Recorded information:

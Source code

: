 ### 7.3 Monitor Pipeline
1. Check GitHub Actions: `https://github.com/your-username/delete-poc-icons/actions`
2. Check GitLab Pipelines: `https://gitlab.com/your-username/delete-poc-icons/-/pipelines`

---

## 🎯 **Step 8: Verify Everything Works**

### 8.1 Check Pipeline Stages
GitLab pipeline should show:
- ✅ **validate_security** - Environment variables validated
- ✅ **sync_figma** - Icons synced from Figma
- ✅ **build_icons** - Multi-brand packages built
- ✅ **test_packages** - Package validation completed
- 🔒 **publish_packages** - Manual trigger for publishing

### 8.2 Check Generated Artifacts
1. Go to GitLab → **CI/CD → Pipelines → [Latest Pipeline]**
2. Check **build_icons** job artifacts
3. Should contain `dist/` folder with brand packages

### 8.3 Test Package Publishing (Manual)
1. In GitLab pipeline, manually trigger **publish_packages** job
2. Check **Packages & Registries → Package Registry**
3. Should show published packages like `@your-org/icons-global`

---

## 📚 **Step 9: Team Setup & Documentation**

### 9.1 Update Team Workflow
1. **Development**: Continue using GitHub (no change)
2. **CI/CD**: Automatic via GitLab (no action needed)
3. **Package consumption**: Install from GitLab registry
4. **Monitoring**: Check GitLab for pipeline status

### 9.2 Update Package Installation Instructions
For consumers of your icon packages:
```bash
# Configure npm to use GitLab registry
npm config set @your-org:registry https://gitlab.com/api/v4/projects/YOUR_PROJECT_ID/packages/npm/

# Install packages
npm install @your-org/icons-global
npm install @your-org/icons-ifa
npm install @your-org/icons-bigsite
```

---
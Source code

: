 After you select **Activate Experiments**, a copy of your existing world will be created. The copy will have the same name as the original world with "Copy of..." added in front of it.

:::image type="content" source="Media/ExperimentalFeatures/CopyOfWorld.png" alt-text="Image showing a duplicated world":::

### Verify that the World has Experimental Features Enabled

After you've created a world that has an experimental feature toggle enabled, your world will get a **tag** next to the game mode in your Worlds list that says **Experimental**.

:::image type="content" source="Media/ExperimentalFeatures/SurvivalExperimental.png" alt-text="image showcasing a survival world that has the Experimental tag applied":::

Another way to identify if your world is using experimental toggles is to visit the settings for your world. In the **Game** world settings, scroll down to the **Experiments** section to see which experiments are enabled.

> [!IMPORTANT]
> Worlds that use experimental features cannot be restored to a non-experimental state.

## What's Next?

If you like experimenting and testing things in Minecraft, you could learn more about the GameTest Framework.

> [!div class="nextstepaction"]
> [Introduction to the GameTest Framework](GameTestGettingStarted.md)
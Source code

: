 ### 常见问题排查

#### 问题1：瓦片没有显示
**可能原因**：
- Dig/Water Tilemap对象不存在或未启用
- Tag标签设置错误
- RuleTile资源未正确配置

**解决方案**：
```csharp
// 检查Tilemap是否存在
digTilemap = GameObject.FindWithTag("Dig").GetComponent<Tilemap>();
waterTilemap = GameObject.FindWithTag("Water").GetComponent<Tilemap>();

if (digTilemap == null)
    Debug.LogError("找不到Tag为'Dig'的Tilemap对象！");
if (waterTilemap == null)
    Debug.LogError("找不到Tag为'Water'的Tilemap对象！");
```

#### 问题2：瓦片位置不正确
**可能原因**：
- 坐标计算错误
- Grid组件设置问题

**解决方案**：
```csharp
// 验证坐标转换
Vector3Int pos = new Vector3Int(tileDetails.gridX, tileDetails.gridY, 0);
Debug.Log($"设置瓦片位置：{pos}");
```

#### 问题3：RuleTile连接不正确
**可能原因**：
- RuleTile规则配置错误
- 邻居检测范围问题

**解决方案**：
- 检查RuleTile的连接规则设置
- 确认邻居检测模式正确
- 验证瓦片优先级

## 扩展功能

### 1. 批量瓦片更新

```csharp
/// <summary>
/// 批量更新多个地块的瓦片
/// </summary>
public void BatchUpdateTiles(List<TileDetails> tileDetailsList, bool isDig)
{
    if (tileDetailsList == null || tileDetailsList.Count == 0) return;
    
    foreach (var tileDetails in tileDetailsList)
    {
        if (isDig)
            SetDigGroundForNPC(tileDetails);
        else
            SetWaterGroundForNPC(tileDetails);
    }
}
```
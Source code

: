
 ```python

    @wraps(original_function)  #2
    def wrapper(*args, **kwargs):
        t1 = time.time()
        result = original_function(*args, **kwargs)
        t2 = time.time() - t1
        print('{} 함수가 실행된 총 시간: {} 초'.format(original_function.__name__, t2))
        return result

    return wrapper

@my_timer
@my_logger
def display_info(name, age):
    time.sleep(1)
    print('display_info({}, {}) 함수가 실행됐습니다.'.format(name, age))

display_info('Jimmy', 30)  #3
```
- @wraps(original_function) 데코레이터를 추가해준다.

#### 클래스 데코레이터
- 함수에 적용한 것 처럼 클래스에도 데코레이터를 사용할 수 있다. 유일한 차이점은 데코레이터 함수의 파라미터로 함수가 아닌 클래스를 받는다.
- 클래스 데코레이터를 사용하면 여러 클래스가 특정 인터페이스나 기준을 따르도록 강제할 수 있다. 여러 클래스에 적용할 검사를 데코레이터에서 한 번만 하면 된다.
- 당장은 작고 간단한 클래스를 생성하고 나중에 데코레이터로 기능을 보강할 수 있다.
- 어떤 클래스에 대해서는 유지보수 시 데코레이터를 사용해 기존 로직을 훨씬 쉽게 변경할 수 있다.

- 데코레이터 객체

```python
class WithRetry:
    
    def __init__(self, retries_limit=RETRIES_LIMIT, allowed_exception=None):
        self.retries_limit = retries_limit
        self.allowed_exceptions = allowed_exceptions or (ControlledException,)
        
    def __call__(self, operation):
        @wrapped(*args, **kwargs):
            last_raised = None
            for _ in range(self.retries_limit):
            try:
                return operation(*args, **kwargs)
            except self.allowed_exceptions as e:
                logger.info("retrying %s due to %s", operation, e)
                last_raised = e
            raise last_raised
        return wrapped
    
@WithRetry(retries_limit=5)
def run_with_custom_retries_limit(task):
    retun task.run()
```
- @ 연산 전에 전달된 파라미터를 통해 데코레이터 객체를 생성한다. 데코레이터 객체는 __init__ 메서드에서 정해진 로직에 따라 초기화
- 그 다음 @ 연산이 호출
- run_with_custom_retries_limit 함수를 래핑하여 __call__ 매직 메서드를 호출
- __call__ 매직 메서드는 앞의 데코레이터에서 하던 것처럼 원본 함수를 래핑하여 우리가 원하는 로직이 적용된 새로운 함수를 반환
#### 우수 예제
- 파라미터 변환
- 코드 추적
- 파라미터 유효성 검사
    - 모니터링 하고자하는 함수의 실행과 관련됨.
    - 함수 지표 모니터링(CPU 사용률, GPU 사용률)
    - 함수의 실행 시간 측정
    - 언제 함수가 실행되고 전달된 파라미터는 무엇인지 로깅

Aim of the exercise: For every line above with the word "image" in it, make a copy.

Exercise output:
:::image type="content" source="Media/ExperimentalFeatures/CopyOfWorld.png" alt-text="Image showing a duplicated world":::
:::image type="content" source="Media/ExperimentalFeatures/SurvivalExperimental.png" alt-text="image showcasing a survival world that has the Experimental tag applied":::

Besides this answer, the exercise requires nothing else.